Now, #MeToo has been accused of “going too far” . Men are starting to fret about whether they can flirt with their female friends any more, or make dirty jokes, or put their arms around their colleagues.

“It’s not all men,” they cry. See? There’s that whine again.

I have some problems with the trial-by-social-media aspect of recent events – due process should be followed when allegations are made, there is no doubt about that.

But when women speak up about sexual harassment or sexism in the workplace or even assault, and men reply with “it’s not all men”, they are spectacularly missing the point.

Dear men. It is not - whatever you might believe/have had reinforced by society, or culture, or the media, or previous generations - all about you.
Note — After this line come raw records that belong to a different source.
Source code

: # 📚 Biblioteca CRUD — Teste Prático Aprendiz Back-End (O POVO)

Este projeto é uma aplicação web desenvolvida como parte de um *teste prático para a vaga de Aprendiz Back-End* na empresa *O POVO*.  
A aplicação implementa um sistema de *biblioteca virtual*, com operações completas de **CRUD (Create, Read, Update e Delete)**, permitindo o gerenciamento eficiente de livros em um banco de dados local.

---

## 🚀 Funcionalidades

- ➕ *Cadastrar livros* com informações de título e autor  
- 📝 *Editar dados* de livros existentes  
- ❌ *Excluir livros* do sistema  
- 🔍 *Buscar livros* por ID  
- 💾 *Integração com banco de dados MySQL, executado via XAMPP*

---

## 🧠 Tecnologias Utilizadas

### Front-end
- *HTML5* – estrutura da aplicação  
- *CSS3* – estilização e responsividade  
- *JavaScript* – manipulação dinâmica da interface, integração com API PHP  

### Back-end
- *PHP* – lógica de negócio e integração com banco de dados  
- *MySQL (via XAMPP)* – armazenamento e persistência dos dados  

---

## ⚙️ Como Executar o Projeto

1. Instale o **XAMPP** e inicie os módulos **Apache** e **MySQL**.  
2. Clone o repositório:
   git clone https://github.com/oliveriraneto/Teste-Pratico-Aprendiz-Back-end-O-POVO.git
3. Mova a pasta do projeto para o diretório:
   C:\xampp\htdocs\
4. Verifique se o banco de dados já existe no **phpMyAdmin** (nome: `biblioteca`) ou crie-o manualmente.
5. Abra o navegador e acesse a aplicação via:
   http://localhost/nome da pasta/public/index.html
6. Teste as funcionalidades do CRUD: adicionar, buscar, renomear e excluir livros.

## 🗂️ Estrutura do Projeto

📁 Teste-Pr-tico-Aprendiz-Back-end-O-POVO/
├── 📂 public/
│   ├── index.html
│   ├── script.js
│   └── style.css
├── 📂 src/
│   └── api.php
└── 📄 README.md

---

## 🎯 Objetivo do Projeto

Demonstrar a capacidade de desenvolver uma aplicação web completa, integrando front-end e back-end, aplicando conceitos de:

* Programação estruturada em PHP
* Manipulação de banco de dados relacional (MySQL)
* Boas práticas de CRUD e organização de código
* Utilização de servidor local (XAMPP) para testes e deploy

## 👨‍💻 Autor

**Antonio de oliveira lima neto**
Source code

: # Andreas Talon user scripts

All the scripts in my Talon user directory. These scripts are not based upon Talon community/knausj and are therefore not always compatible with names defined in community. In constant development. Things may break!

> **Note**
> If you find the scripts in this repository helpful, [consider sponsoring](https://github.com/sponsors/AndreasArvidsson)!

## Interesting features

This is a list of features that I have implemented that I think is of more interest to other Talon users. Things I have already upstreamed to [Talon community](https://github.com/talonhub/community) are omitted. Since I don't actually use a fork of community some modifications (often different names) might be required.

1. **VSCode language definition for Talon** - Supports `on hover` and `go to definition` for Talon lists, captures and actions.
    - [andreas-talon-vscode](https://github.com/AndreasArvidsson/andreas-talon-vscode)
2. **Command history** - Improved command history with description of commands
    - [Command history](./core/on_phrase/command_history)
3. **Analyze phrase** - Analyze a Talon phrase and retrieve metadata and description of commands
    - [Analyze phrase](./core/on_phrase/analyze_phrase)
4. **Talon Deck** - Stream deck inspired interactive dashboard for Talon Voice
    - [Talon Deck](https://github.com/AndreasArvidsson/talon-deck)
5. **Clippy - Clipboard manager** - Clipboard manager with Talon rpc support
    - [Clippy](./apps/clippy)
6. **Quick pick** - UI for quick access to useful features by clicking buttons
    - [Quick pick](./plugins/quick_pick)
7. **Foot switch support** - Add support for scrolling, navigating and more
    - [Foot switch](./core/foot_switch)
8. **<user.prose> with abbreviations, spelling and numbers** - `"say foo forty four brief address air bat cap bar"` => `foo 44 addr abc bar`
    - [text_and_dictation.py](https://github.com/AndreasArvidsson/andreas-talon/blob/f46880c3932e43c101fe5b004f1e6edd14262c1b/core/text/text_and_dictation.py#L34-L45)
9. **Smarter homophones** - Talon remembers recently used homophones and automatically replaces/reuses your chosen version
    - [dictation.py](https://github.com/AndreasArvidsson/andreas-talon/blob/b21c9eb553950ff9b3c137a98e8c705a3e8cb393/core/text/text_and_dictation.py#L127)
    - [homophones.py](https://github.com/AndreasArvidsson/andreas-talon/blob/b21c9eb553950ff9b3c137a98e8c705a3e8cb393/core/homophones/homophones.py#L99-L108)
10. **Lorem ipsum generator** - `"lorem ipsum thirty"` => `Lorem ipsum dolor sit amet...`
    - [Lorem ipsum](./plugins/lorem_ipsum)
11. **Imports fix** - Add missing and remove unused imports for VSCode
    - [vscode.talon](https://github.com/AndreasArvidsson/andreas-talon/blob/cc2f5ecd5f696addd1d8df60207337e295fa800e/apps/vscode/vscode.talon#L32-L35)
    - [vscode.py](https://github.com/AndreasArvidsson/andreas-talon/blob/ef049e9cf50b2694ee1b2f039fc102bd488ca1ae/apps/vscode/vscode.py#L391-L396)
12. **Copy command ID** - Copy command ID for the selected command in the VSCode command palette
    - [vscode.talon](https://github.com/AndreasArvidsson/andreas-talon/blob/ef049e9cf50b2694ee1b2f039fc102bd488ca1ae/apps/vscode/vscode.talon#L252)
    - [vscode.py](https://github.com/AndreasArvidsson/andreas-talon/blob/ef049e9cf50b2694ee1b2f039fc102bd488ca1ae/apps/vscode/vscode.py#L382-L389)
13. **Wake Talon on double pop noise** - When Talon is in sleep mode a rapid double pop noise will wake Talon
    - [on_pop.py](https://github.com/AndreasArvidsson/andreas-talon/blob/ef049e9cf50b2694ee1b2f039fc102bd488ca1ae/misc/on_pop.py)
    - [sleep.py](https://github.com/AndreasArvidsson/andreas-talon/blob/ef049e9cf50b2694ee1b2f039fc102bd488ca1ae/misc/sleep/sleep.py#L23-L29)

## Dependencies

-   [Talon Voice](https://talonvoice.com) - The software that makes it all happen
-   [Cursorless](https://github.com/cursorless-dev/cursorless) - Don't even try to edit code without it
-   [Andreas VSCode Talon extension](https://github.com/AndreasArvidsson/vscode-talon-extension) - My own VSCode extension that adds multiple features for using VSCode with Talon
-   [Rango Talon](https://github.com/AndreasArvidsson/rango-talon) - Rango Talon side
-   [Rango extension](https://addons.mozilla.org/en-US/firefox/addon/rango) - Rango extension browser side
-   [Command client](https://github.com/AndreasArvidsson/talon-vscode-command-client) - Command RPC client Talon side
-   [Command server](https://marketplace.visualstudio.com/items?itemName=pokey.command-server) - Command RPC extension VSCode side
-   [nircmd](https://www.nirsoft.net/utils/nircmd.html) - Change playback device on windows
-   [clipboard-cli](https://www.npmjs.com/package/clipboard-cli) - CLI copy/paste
Shifting the emphasis from the oppression and abuse of women on to how it’s going to look for the poor men and their hurt feelings, completely dismisses the serious nature of what women are experiencing.

Let’s not forget that this is about women feeling safe - at home, in the workplace, on the street, in the pub. Being able to work, socialise, even just walk down the ruddy main road, without feeling intimidated or uncomfortable. Not much to ask, is it?

There was a story kicking about this week about a Star Wars fan who recut the latest instalment The Last Jedi and removed all the female characters from it.

According to the accompanying notes, Carrie Fisher’s Princess Leia has her screentime cut so that she no longer “scolds, questions nor demotes” the rebel fighter pilot Poe Dameron, and Captain Phasma, played by Gwendoline Christie, dies sooner because “women are naturally weaker than men, she isn’t force-sensitive, and we know nothing about any exoskeleton in her suit”.

This ridiculous, dimwitted effort was rightly demolished on social media, including by the stars themselves, but it shows you what we are up against.

#MeToo is a very simple and effective platform for women to speak out. People had even started to listen.

Changing the focus to the injured feelings of those poor, whining men, runs the risk of silencing us all over again.